The initiative was advanced last year by the Republican-led Legislature. It proposes that a portion of tax collections exceeding original budget estimates be returned with tax credits and rebates.

A lawyer for public employee unions and some other groups said in a Thursday court hearing that the measure unconstitutionally delegates appropriation power every time the proposed triggers are reached. John Morrison, who used to be state auditor, said the complex formula devised in the initiative allows for a lot of human error.

Morrison pointed out that a big piece of the puzzle is an estimate of revenues put together by one individual in the Legislative Fiscal Division — an estimate that has been a political football even before becoming part of a calculation for tax credits.

“These are hot political issues. They are not issues that can be put on autopilot,” Morrison said.

The attorney general’s office is asking District Judge Jeffrey Sherlock to dismiss the case. The state argues voters need to first decide to make the measure law before its constitutionality can be tested in court.

Assistant Attorney General Andy Huff said courts have given a lot of leeway to ballot initiatives since the voters themselves get to make the decision.

“It is rare that these initiatives and referendums are struck down.
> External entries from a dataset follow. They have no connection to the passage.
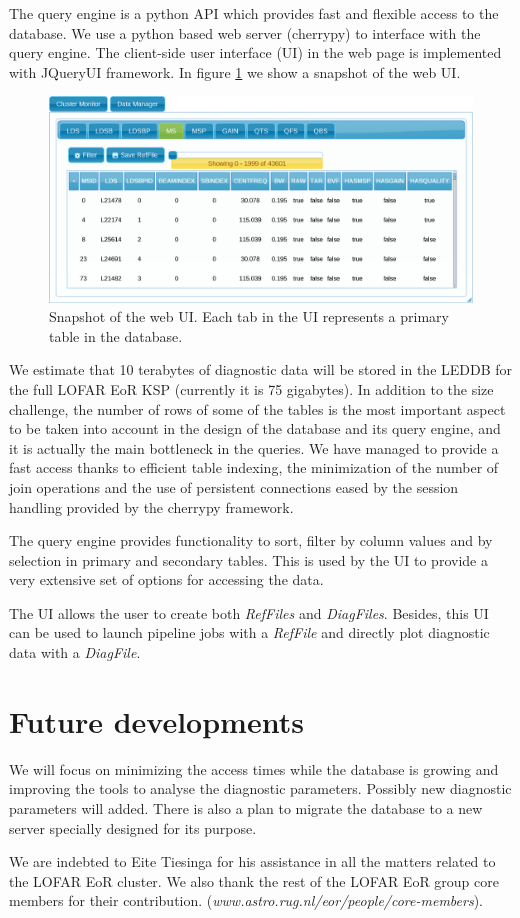 \documentclass[11pt,twoside]{article}
\begin{document}
The query engine is a python API which provides fast and flexible access to the database.
We use a python based web server (cherrypy) to interface with the query engine. The client-side user interface (UI) in the web page is implemented with JQueryUI framework. In figure \ref{fig:webui} we show a snapshot of the web UI.
\begin{figure}[!ht]
  \centering
    \includegraphics[scale=0.24]{O23_f3.eps} 
  \caption{Snapshot of the web UI. Each tab in the UI represents a primary table in the database.}
  \label{fig:webui}
\end{figure}

We estimate that 10 terabytes of diagnostic data will be stored in the LEDDB for the full LOFAR EoR KSP (currently it is 75 gigabytes). In addition to the size challenge, the number of rows of some of the tables is the most important aspect to be taken into account in the design of the database and its query engine, and it is actually the main bottleneck in the queries. We have managed to provide a fast access thanks to efficient table indexing, the minimization of the number of join operations and the use of persistent connections eased by the session handling provided by the cherrypy framework. 

The query engine provides functionality to sort, filter by column values and by selection in primary and secondary tables. This is used by the UI to provide a very extensive set of options for accessing the data.

The UI allows the user to create both \textit{RefFiles} and \textit{DiagFiles}. Besides, this UI can be used to launch pipeline jobs with a \textit{RefFile} and directly plot diagnostic data with a \textit{DiagFile}.

\section{Future developments}
We will focus on minimizing the access times while the database is growing and improving the tools to analyse the diagnostic parameters. Possibly new diagnostic parameters will added. There is also a plan to migrate the database to a new server specially designed for its purpose. 

\acknowledgements We are indebted to Eite Tiesinga for his assistance in all the matters related to the LOFAR EoR cluster. We also thank the rest of the LOFAR EoR group core members for their contribution. \newline (\textit{www.astro.rug.nl/eor/people/core-members}).


\end{document}
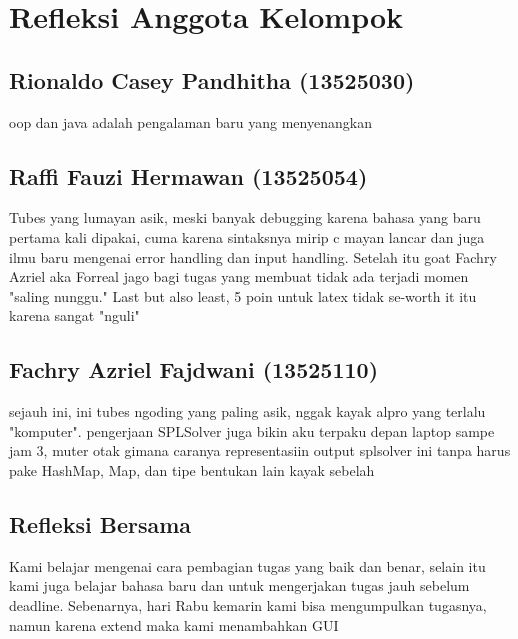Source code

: \documentclass[12pt,a4paper]{report}
\begin{document}
\section{Refleksi Anggota Kelompok}
 
\subsection{Rionaldo Casey Pandhitha (13525030)}
oop dan java adalah pengalaman baru yang menyenangkan


\subsection{Raffi Fauzi Hermawan (13525054)}
 Tubes yang lumayan asik, meski banyak debugging karena bahasa yang baru pertama kali dipakai, cuma karena sintaksnya mirip c mayan lancar dan juga ilmu baru mengenai error handling dan input handling. Setelah itu goat Fachry Azriel aka Forreal jago bagi tugas yang membuat tidak ada terjadi momen "saling nunggu." Last but also least, 5 poin untuk latex tidak se-worth it itu karena sangat "nguli"

 
\subsection{Fachry Azriel Fajdwani (13525110)}
sejauh ini, ini tubes ngoding yang paling asik, nggak kayak alpro yang terlalu "komputer". pengerjaan SPLSolver juga bikin aku terpaku depan laptop sampe jam 3, muter otak gimana caranya representasiin output splsolver ini tanpa harus pake HashMap, Map, dan tipe bentukan lain kayak sebelah

\subsection{Refleksi Bersama}
 
Kami belajar mengenai cara pembagian tugas yang baik dan benar, selain itu kami juga belajar bahasa baru dan untuk mengerjakan tugas jauh sebelum deadline. Sebenarnya, hari Rabu kemarin kami bisa mengumpulkan tugasnya, namun karena extend maka kami menambahkan GUI

\renewcommand{\bibname}{Daftar Pustaka}
\end{document}
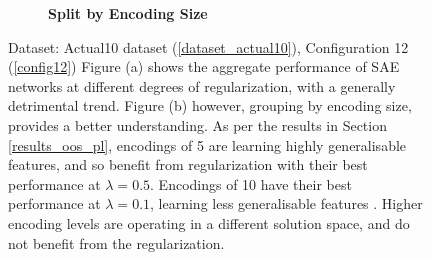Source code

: \documentclass[a4paper,11pt,oneside]{article}
\theoremstyle{plain}
\theoremstyle{definition}
\begin{document}
\begin{figure}[H]
\begin{subfigure}{.49\textwidth}
		\caption{\textbf{Split by Encoding Size} 
			\newline }
		\label{figure-actual_sae_mse_by_encoding}
	\end{subfigure}
	\caption[SAE MSE by L1 Regularization]
	{Dataset: Actual10 dataset (\ref{dataset_actual10}), Configuration 12 (\ref{config12})
		\newline Figure (a) shows the aggregate performance of SAE networks at different degrees of regularization, with a generally detrimental trend. Figure (b) however, grouping by encoding size, provides a better understanding. As per the results in Section \ref{results_oos_pl}, encodings of 5 are learning highly generalisable features, and so benefit from regularization with their best performance at $\lambda = 0.5$. Encodings of 10 have their best performance at $\lambda = 0.1$, learning less generalisable features . Higher encoding levels are operating in a different solution space, and do not benefit from the regularization.
	}
	\label{figure-mse_reg}
\end{figure}
\end{document}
It is only when there is procedural problem or gross constitutional problems with the bill,” Huff said.

If the judge does not agree to dismiss the case, Morrison said the unions will be asking for summary judgment in their favor.

Morrison asked the judge to make decision quickly enough prior to the November election so that the losing side has a chance to appeal to the Montana Supreme Court.

If the voters agree with the measure, the first year the tax credits could be enacted would be 2014.